I’m having trouble with scenes and wondering if someone can give a really good indepth link.
I have a movie. From the root on frame 2 I can create a button1.
Button one can have handler code that will allow:
gotoAndPlay(“scene2”,“start”);
works fine.
However, if on root - on frame 2 I have a movie that is playing, and inside that movie there is a button that has
gotoAndPlay(“scene2”,“start”);
it will not work - the button will work (verified via trace), however, it will not jump to scene 2.
AND - yes I tried all the “_root.scene 2” … etc. etc. etc.
I really would rather find a good indepth explanation of - WHY - this doesn’t work?
I also have worked out a scenerio, where this will not work, and then does work when using a movie clip that has a mouse handler. However, as the above is probably good enough to get at what I’m looking for… please post if you have some good info.

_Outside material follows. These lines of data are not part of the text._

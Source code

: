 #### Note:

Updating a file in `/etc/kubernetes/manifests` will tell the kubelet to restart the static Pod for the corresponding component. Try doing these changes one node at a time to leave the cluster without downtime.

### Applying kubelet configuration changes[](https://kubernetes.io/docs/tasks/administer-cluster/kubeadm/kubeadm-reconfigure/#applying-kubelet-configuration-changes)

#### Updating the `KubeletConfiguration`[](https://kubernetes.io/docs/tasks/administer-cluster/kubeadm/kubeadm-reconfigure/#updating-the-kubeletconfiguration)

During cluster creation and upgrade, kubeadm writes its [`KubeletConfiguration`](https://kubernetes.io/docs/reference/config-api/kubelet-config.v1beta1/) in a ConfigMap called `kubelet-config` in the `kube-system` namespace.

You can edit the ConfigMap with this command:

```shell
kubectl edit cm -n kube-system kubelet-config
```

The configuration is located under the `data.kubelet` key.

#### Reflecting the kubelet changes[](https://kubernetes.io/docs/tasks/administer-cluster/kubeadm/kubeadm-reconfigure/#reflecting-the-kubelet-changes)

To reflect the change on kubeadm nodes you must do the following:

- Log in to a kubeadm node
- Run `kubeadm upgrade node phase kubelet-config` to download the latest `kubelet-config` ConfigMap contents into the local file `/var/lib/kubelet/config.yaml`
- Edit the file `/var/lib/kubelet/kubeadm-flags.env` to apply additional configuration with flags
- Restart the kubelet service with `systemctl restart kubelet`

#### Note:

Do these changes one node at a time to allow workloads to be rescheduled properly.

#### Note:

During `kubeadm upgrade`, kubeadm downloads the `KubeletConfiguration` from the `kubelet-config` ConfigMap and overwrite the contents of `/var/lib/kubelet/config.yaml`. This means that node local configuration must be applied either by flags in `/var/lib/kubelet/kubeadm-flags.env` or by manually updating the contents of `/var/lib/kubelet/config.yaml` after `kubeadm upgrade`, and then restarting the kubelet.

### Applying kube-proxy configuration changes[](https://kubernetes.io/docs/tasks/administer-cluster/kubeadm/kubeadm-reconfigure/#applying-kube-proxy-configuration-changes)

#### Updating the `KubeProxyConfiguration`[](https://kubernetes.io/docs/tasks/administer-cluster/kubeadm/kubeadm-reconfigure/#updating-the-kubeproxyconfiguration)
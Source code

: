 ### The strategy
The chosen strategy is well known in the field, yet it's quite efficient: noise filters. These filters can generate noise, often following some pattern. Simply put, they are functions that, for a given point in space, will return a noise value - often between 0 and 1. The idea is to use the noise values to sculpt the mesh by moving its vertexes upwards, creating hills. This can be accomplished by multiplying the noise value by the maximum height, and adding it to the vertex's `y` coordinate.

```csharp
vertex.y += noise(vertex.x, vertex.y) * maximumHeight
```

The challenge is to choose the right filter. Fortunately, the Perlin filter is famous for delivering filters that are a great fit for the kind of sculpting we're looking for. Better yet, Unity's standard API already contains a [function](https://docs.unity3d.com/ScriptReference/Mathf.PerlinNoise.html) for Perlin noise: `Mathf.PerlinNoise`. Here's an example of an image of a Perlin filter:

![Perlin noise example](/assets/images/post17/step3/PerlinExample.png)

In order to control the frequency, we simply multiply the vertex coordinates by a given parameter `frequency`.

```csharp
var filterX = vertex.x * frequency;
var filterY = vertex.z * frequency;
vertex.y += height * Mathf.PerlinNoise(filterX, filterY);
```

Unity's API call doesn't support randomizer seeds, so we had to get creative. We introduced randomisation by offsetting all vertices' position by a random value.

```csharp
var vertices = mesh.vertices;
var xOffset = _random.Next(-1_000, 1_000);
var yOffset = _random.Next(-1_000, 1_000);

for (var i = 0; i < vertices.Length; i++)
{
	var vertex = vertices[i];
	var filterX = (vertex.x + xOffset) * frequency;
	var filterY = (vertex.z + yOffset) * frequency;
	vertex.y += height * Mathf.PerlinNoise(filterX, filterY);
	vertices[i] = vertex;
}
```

There HAS to be correctly documented somewhere as to what is really going on.
There seems to be just way to many “tutorials” that claim - it is weird and scenes have errors and don’t use them etc. surely macromedia has to document what works and why.
But this is my point - you said"AS users don’t use them."

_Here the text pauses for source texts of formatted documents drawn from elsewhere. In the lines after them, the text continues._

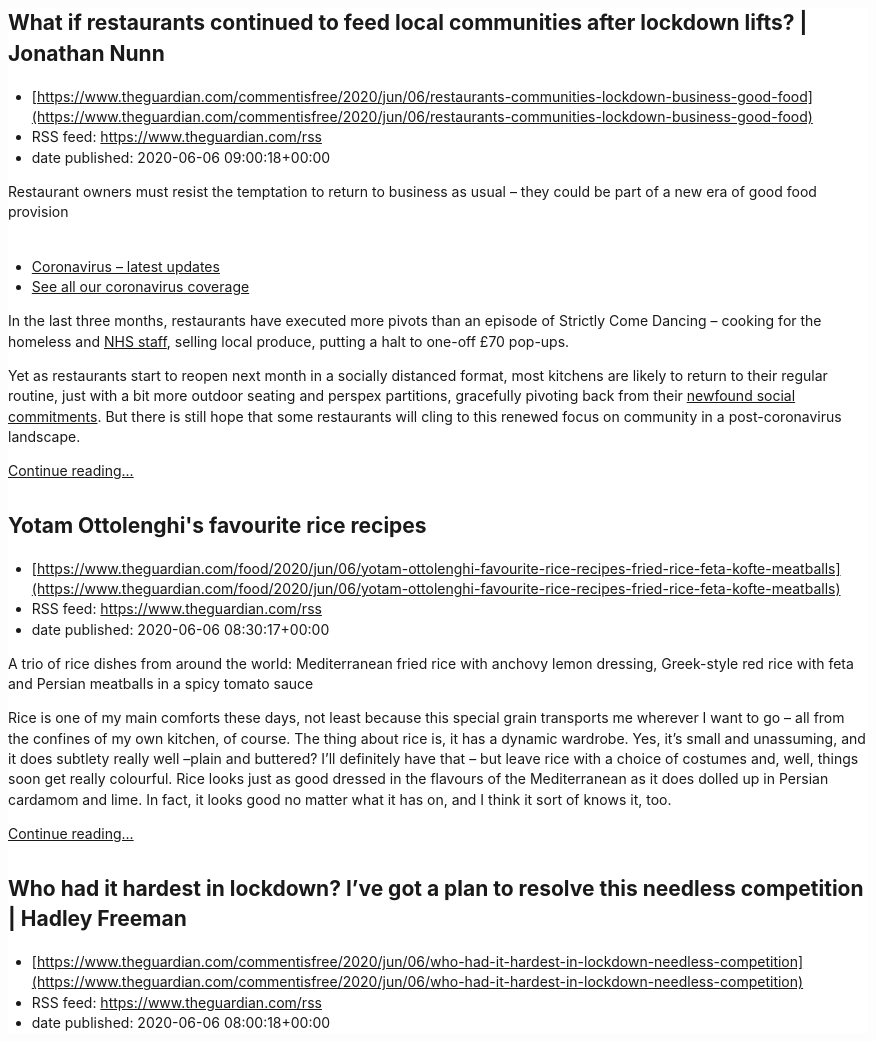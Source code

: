 ## What if restaurants continued to feed local communities after lockdown lifts? | Jonathan Nunn
 - [https://www.theguardian.com/commentisfree/2020/jun/06/restaurants-communities-lockdown-business-good-food](https://www.theguardian.com/commentisfree/2020/jun/06/restaurants-communities-lockdown-business-good-food)
 - RSS feed: https://www.theguardian.com/rss
 - date published: 2020-06-06 09:00:18+00:00

<p>Restaurant owners must resist the temptation to return to business as usual – they could be part of a new era of good food provision<br /><br /></p><ul><li><a href="https://viewer.gutools.co.uk/world/series/coronavirus-live/latest">Coronavirus – latest updates</a></li><li><a href="https://viewer.gutools.co.uk/world/coronavirus-outbreak">See all our coronavirus coverage</a></li></ul><p>In the last three months, restaurants have executed more pivots than an episode of Strictly Come Dancing – cooking for the homeless and <a href="https://www.theguardian.com/business/2020/mar/27/leon-sets-up-initiative-to-deliver-free-hot-meals-to-nhs-staff-coronavirus">NHS staff</a>, selling local produce, putting a halt to one-off £70 pop-ups.</p><p>Yet as restaurants start to reopen next month in a socially distanced format, most kitchens are likely to return to their regular routine, just with a bit more outdoor seating and perspex partitions, gracefully pivoting back from their <a href="https://www.independent.co.uk/life-style/food-and-drink/alchemist-michelin-star-restaurant-copenhagen-feeds-homeless-meals-coronavirus-lockdown-a9465726.html#gsc.tab=0">newfound social commitments</a>. But there is still hope that some restaurants will cling to this renewed focus on community in a post-coronavirus landscape.</p> <a href="https://www.theguardian.com/commentisfree/2020/jun/06/restaurants-communities-lockdown-business-good-food">Continue reading...</a>

## Yotam Ottolenghi's favourite rice recipes
 - [https://www.theguardian.com/food/2020/jun/06/yotam-ottolenghi-favourite-rice-recipes-fried-rice-feta-kofte-meatballs](https://www.theguardian.com/food/2020/jun/06/yotam-ottolenghi-favourite-rice-recipes-fried-rice-feta-kofte-meatballs)
 - RSS feed: https://www.theguardian.com/rss
 - date published: 2020-06-06 08:30:17+00:00

<p>A trio of rice dishes from around the world: Mediterranean fried rice with anchovy lemon dressing, Greek-style red rice with feta and Persian meatballs in a spicy tomato sauce</p><p>Rice is one of my main comforts these days, not least because this special grain transports me wherever I want to go – all from the confines of my own kitchen, of course. The thing about rice is, it has a dynamic wardrobe. Yes, it’s small and unassuming, and it does subtlety really well –plain and buttered? I’ll definitely have that – but leave rice with a choice of costumes and, well, things soon get really colourful. Rice looks just as good dressed in the flavours of the Mediterranean as it does dolled up in Persian cardamom and lime. In fact, it looks good no matter what it has on, and I think it sort of knows it, too.</p> <a href="https://www.theguardian.com/food/2020/jun/06/yotam-ottolenghi-favourite-rice-recipes-fried-rice-feta-kofte-meatballs">Continue reading...</a>

## Who had it hardest in lockdown? I’ve got a plan to resolve this needless competition | Hadley Freeman
 - [https://www.theguardian.com/commentisfree/2020/jun/06/who-had-it-hardest-in-lockdown-needless-competition](https://www.theguardian.com/commentisfree/2020/jun/06/who-had-it-hardest-in-lockdown-needless-competition)
 - RSS feed: https://www.theguardian.com/rss
 - date published: 2020-06-06 08:00:18+00:00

That doesn’t make sense, they should.
Once someone defines how they work, then that should be good enough to allow us to use them fine all the time.

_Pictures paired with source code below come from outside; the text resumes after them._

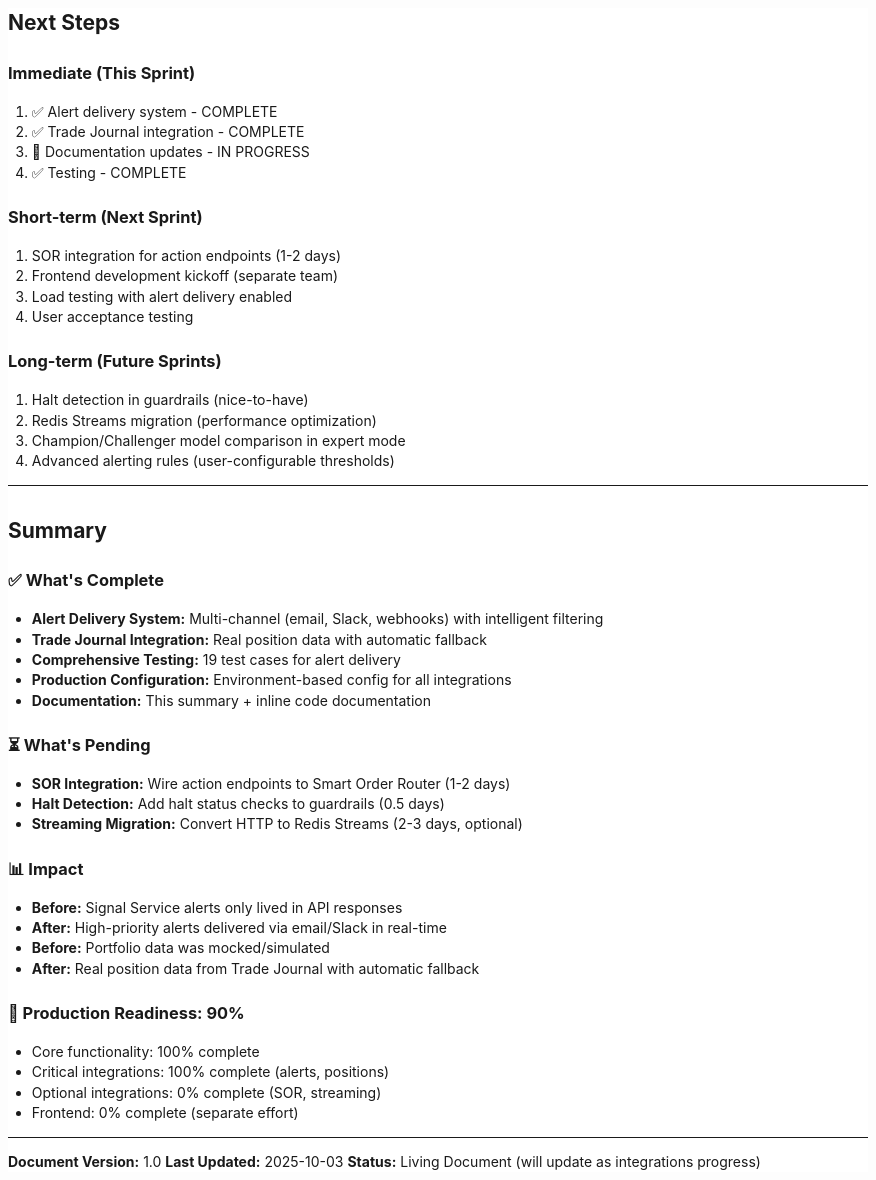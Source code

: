 
## Next Steps

### Immediate (This Sprint)
1. ✅ Alert delivery system - COMPLETE
2. ✅ Trade Journal integration - COMPLETE
3. 📝 Documentation updates - IN PROGRESS
4. ✅ Testing - COMPLETE

### Short-term (Next Sprint)
1. SOR integration for action endpoints (1-2 days)
2. Frontend development kickoff (separate team)
3. Load testing with alert delivery enabled
4. User acceptance testing

### Long-term (Future Sprints)
1. Halt detection in guardrails (nice-to-have)
2. Redis Streams migration (performance optimization)
3. Champion/Challenger model comparison in expert mode
4. Advanced alerting rules (user-configurable thresholds)

---

## Summary

### ✅ What's Complete
- **Alert Delivery System:** Multi-channel (email, Slack, webhooks) with intelligent filtering
- **Trade Journal Integration:** Real position data with automatic fallback
- **Comprehensive Testing:** 19 test cases for alert delivery
- **Production Configuration:** Environment-based config for all integrations
- **Documentation:** This summary + inline code documentation

### ⏳ What's Pending
- **SOR Integration:** Wire action endpoints to Smart Order Router (1-2 days)
- **Halt Detection:** Add halt status checks to guardrails (0.5 days)
- **Streaming Migration:** Convert HTTP to Redis Streams (2-3 days, optional)

### 📊 Impact
- **Before:** Signal Service alerts only lived in API responses
- **After:** High-priority alerts delivered via email/Slack in real-time
- **Before:** Portfolio data was mocked/simulated
- **After:** Real position data from Trade Journal with automatic fallback

### 🚀 Production Readiness: 90%
- Core functionality: 100% complete
- Critical integrations: 100% complete (alerts, positions)
- Optional integrations: 0% complete (SOR, streaming)
- Frontend: 0% complete (separate effort)

---

**Document Version:** 1.0
**Last Updated:** 2025-10-03
**Status:** Living Document (will update as integrations progress)
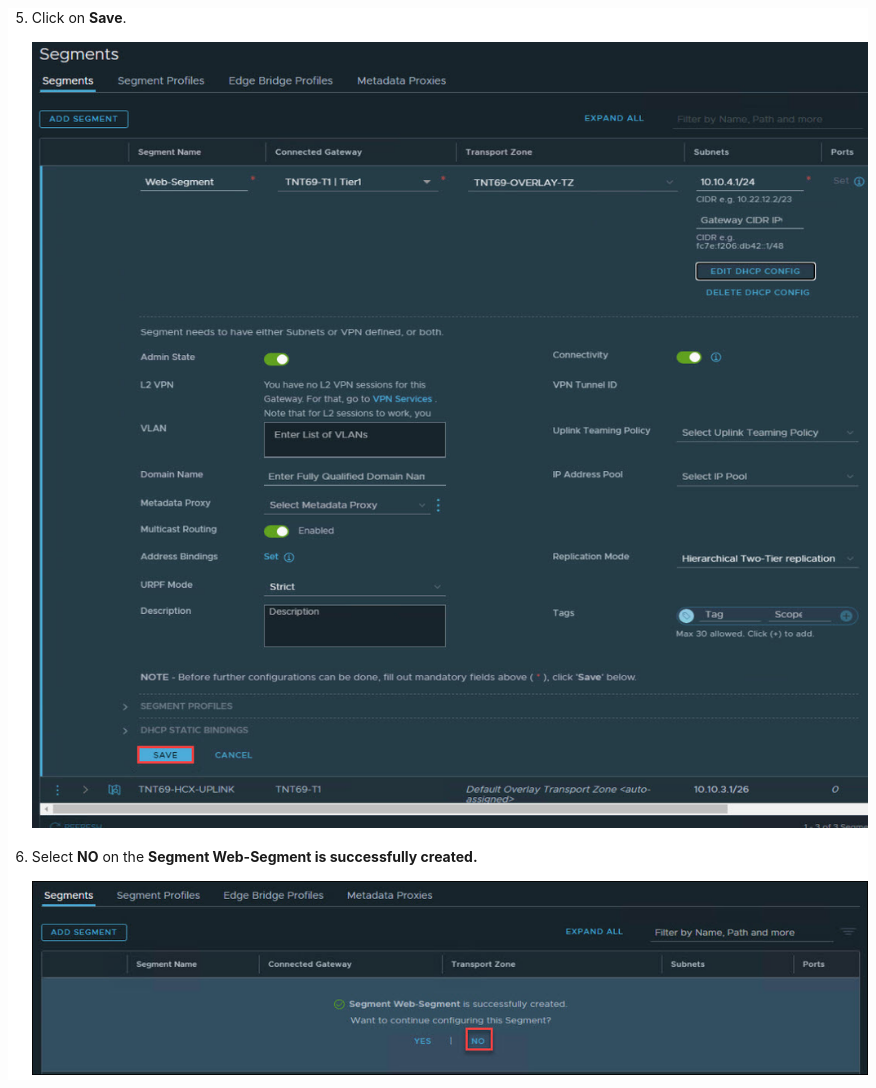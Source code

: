 5. Click on **Save**.

   ![Save](../Images/task2.15.jpg) 

6. Select **NO** on the **Segment Web-Segment is successfully created.**

   ![Segments](../Images/task2.16.jpg)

However, when I search most people say:
“Just try this:… bunch of different things” (1/2 of which are acually quite odd and dont work). Then the reason they say it should work is that Macro was stupid, or weird, or there is a bug in MX etc. etc.
This doesn’t make sense to me. I suspect if there was a bug:
Macro would have said so - then we would know for sure.
If there isn’t a bug, then there should be an exact reason why, and thus a correct way to use them and AS guys should NEVER say - oh, we AVOID them…
But, yes - my point was I have a way to make it work. But I was looking for someone that has a good explanation.
For example one time I was trying to figure out why I could go
_root.gootandplay(5);
It was always going to frame 6 (of my current scene2)!!! The solution was in realizing flash combines all the scenes into one, so scene1 frame 1 = 1, scene 2 frame 1 = 2, scene 2 frame 2 = 3 etc. and thus the reason why 5 =6.
No, I didn’t answer my question - I figured out how to get around it. But I haven’t tried it will mc instances etc. it will problaby work there… But, that is why I was looking for a link to a good indepth article that didn’t refer to them as being a mystery.